Linear Assembly / Assembly optimization

Pandiyarajan Pitchaimuthu

Hi All,

I am working with TMS320C64x+ processor on Code Composer Studio of Version 4.2.0.10018. My goal is to Optimize a code so that the current MIPS of the code being around 140 has to be reduced to around 50. I was able to reduce the cycles of the code with C code optimization technique and with Compiler options. I am now with MIPS around 80. I am trying to Optimize the code with Linear Assembly code which seems to be the final option to optimize the code further. I converted the available code to Linear Assembly code (.sa file). But the MIPS has not decreased with Linear Assembly code.

The content in my code is such that it has a loop which in turn has 3 functions, each function containing a loop. I have tried my best in using most of the possible ways to reduce the MIPS.

My doubt is, when the code generation tool itself does the work of software pipelining, loop unrolling and all other techniques with the C code itself, why do we need to go for Linear Assembly code? I have seen many materials/documents stating the 3 techniques of optimizing a code 1) Optimizing the C code 2) Using compiler options 3) Using Linear Assembly code.
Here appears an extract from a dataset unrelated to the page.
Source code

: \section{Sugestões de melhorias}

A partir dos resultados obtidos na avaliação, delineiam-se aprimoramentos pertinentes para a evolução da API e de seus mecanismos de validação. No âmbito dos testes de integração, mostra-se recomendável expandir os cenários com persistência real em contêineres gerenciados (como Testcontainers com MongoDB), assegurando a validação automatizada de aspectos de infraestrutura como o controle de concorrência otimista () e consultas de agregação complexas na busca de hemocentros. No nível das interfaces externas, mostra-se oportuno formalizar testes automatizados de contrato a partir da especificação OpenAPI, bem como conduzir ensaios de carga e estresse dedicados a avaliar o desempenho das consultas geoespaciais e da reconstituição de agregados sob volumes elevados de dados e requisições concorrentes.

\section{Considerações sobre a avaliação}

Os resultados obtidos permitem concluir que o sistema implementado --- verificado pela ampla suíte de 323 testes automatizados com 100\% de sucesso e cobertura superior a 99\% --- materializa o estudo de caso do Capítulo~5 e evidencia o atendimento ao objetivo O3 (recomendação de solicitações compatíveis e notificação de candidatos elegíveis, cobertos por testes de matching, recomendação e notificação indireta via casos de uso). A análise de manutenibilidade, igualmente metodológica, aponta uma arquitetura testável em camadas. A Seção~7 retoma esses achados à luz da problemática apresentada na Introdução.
But i have not seen any material, explaining all these techniques sequentially ( using the output of one technique as the input to the other technique of the 3)

So, could anybody help me in clearing my doubts and in reducing the MIPS of the code with the help of Linear Assembly code. If am not clear with my words or i need to give some more info, please let me know so that i could write it in better way.

Regards,

Pandiyarajan.P

over 14 years ago

0 Jim Noxon over 14 years ago

TI__Genius 14940 points

1) optimizing C code
This is basically a statement that you should write your C code in a manner which is efficient for the task you are trying to accomplish. An example would be using a bubble sort vs. a quick sort algorithm to sort an array. Clearly one is faster than the other by its means of implementation. You can turn on all the optimization you like for the bubble sort and you will still get a bubble sort. In effect, the optimizer will not modify your algorithm, rather it will rearrange the statements that make up your algorithm so the processor can execute the algorithm in the most efficient manner possible.

2) using compiler options
This includes enabling the optimizer but also doing things like managing code and data placement in a manner which will utilize cache operations most effectively or simply placing data and code in memory which has the fewest number of access cycles, etc.

3) linear assembly
This is in reference to writing your assembly code directly or, as you indicated, using the assembly code generated by the compiler. In this case, it is expected that you would further hand optimize the code by looking for additional interactions between assembler statements that the optimizer cannot identify. This can include such things as the need to check for a valid value before using it or short circuiting a generalized operation because you know the values that will be used are limited to a specific domain, etc.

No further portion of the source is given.